Which tree species and biome types are most vulnerable to climate change in the US Northern Rocky Mountains?
(2015-02) Hansen, Andrew J.; Phillips, Linda B.
The goal of this study was to assess components of vulnerability of tree species and biome types to projected future climate within the Great Northern Landscape Conservation Cooperative (GNLCC) in the US Northern Rockies and the ecosystems surrounding Glacier and Yellowstone/Grand Teton National Parks. We drew on the results of five published studies and analyzed current and projected future climate suitability for 11 tree species and 8 biome types under two IPCC emissions scenarios. We assessed components of vulnerability based on four metrics of current and projected future climate suitability. Results for biome types indicated largely a shift from climates suitable for alpine and subalpine conifer to climates suitable for desert scrub and grassland types. Results from the four studies of tree species indicated substantial loss of area of climate suitability for the four subalpine species by 2100. This was especially true for Whitebark pine (Pinus albicaulis). Suitable climate for this species dropped from just over 20% of the study area in the reference period to 0.5–7.0% by 2070–2100 under the A2 scenario.

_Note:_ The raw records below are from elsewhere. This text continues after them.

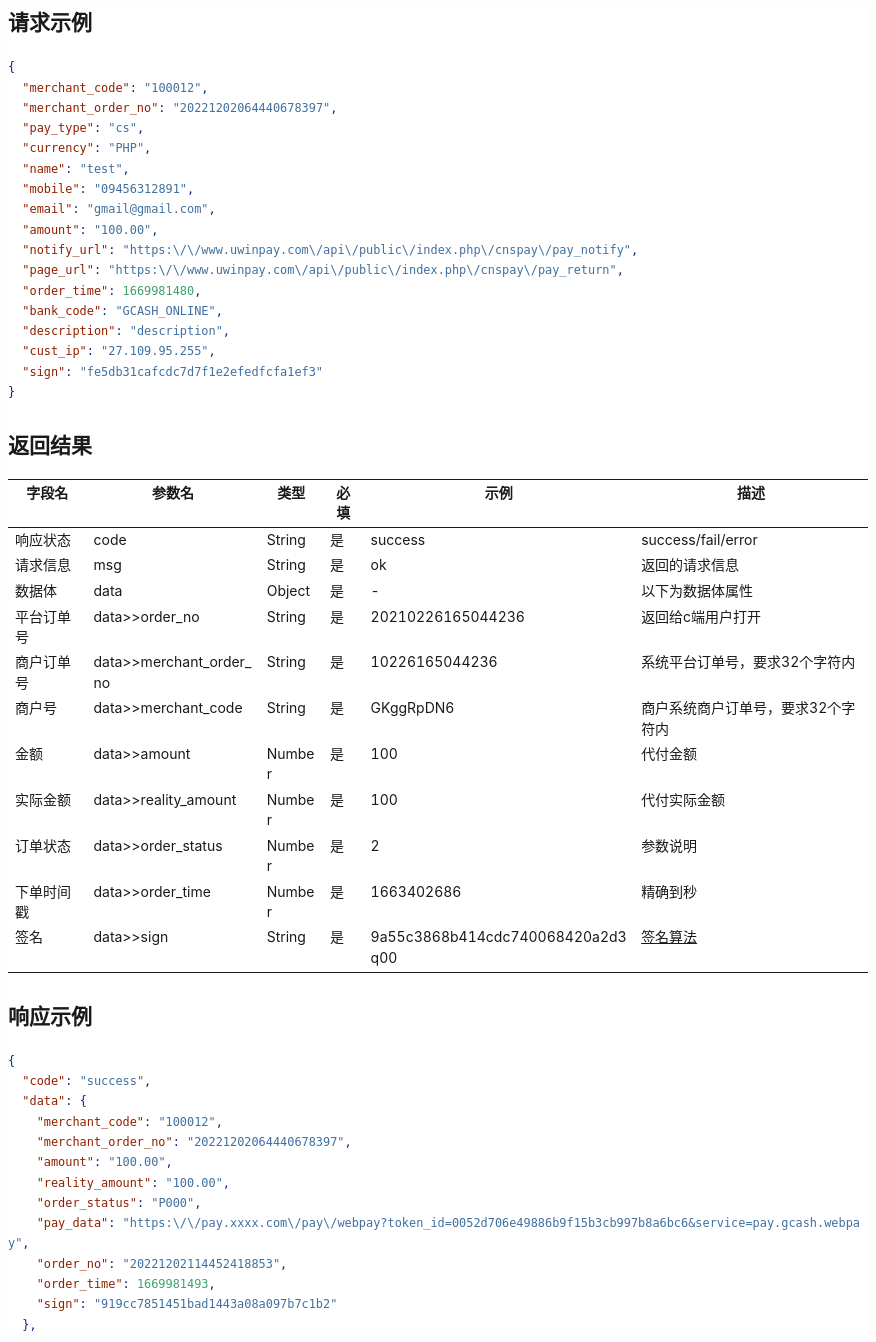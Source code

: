 ## 请求示例

```json
{
  "merchant_code": "100012",
  "merchant_order_no": "20221202064440678397",
  "pay_type": "cs",
  "currency": "PHP",
  "name": "test",
  "mobile": "09456312891",
  "email": "gmail@gmail.com",
  "amount": "100.00",
  "notify_url": "https:\/\/www.uwinpay.com\/api\/public\/index.php\/cnspay\/pay_notify",
  "page_url": "https:\/\/www.uwinpay.com\/api\/public\/index.php\/cnspay\/pay_return",
  "order_time": 1669981480,
  "bank_code": "GCASH_ONLINE",
  "description": "description",
  "cust_ip": "27.109.95.255",
  "sign": "fe5db31cafcdc7d7f1e2efedfcfa1ef3"
}
```

## 返回结果

|字段名|参数名|类型|必填|示例|描述|
|-----|-------------------------|-----|-----|-----|-----|
|响应状态|code|String|是|success|success/fail/error|
|请求信息|msg|String|是|ok|返回的请求信息|
|数据体|data|Object|是|-|以下为数据体属性|
|平台订单号|data>>order_no|String|是|20210226165044236|返回给c端用户打开|
|商户订单号|data>>merchant_order_no|String|是|10226165044236|系统平台订单号，要求32个字符内|
|商户号|data>>merchant_code|String|是|GKggRpDN6|商户系统商户订单号，要求32个字符内|
|金额|data>>amount|Number|是|100|代付金额|
|实际金额|data>>reality_amount|Number|是|100|代付实际金额|
|订单状态|data>>order_status|Number|是|2|参数说明|
|下单时间戳|data>>order_time|Number|是|1663402686|精确到秒|
|签名|data>>sign|String|是|9a55c3868b414cdc740068420a2d3q00|[签名算法](../rule/签名算法.html)|

## 响应示例

```json
{
  "code": "success",
  "data": {
    "merchant_code": "100012",
    "merchant_order_no": "20221202064440678397",
    "amount": "100.00",
    "reality_amount": "100.00",
    "order_status": "P000",
    "pay_data": "https:\/\/pay.xxxx.com\/pay\/webpay?token_id=0052d706e49886b9f15b3cb997b8a6bc6&service=pay.gcash.webpay",
    "order_no": "20221202114452418853",
    "order_time": 1669981493,
    "sign": "919cc7851451bad1443a08a097b7c1b2"
  },
```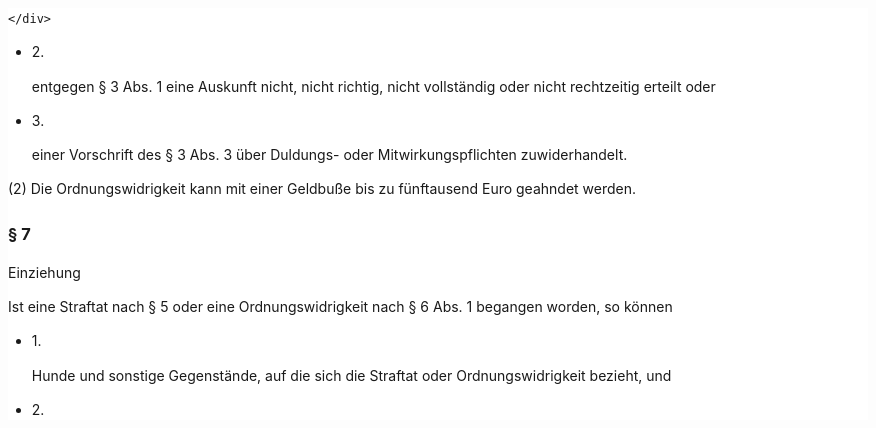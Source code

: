     </div>

  - 2\.
    
    <div style="">
    
    entgegen § 3 Abs. 1 eine Auskunft nicht, nicht richtig, nicht
    vollständig oder nicht rechtzeitig erteilt oder
    
    </div>

  - 3\.
    
    <div style="">
    
    einer Vorschrift des § 3 Abs. 3 über Duldungs- oder
    Mitwirkungspflichten zuwiderhandelt.
    
    </div>

</div>

<div class="jurAbsatz">

(2) Die Ordnungswidrigkeit kann mit einer Geldbuße bis zu fünftausend
Euro geahndet werden.

</div>

</div>

</div>

</div>

<span id="BJNR053010001BJNE000700310.html"></span>

### § 7  
Einziehung

<div>

<div class="jnhtml">

<div>

<div class="jurAbsatz">

Ist eine Straftat nach § 5 oder eine Ordnungswidrigkeit nach § 6 Abs. 1
begangen worden, so können

  - 1\.
    
    <div style="">
    
    Hunde und sonstige Gegenstände, auf die sich die Straftat oder
    Ordnungswidrigkeit bezieht, und
    
    </div>

  - 2\.
    
    <div style="">
    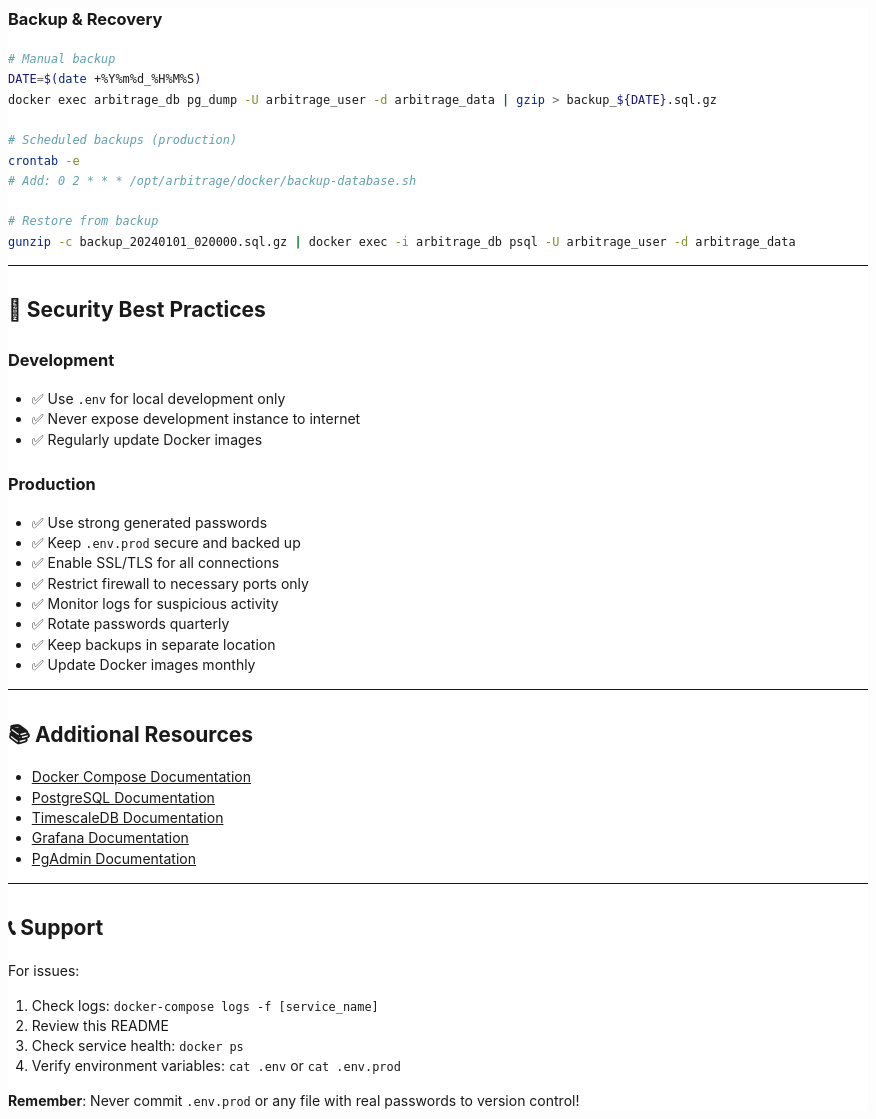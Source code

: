 ### Backup & Recovery

```bash
# Manual backup
DATE=$(date +%Y%m%d_%H%M%S)
docker exec arbitrage_db pg_dump -U arbitrage_user -d arbitrage_data | gzip > backup_${DATE}.sql.gz

# Scheduled backups (production)
crontab -e
# Add: 0 2 * * * /opt/arbitrage/docker/backup-database.sh

# Restore from backup
gunzip -c backup_20240101_020000.sql.gz | docker exec -i arbitrage_db psql -U arbitrage_user -d arbitrage_data
```

---

## 🔐 Security Best Practices

### Development
- ✅ Use `.env` for local development only
- ✅ Never expose development instance to internet
- ✅ Regularly update Docker images

### Production
- ✅ Use strong generated passwords
- ✅ Keep `.env.prod` secure and backed up
- ✅ Enable SSL/TLS for all connections
- ✅ Restrict firewall to necessary ports only
- ✅ Monitor logs for suspicious activity
- ✅ Rotate passwords quarterly
- ✅ Keep backups in separate location
- ✅ Update Docker images monthly

---

## 📚 Additional Resources

- [Docker Compose Documentation](https://docs.docker.com/compose/)
- [PostgreSQL Documentation](https://www.postgresql.org/docs/)
- [TimescaleDB Documentation](https://docs.timescale.com/)
- [Grafana Documentation](https://grafana.com/docs/)
- [PgAdmin Documentation](https://www.pgadmin.org/docs/)

---

## 📞 Support

For issues:
1. Check logs: `docker-compose logs -f [service_name]`
2. Review this README
3. Check service health: `docker ps`
4. Verify environment variables: `cat .env` or `cat .env.prod`

**Remember**: Never commit `.env.prod` or any file with real passwords to version control!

The studies agreed in projecting expansion of climate suitability for some montane tree species but disagreed on expansion of climate suitability of west-side mesic tree species to eastside locations such as Yellowstone National park. Importantly, the rankings of tree species vulnerability were similar among studies, scenarios, and geographic areas and indicated highest vulnerability for Whitebark pine and Mountain hemlock (Tsuga mertensiana). The results should help federal managers in the GNLCC prioritize tree species for climate adaptation strategies. Moreover, our methods for using published data as a basis for climate vulnerability assessment can be applied within other LCCs across the US and other management units internationally.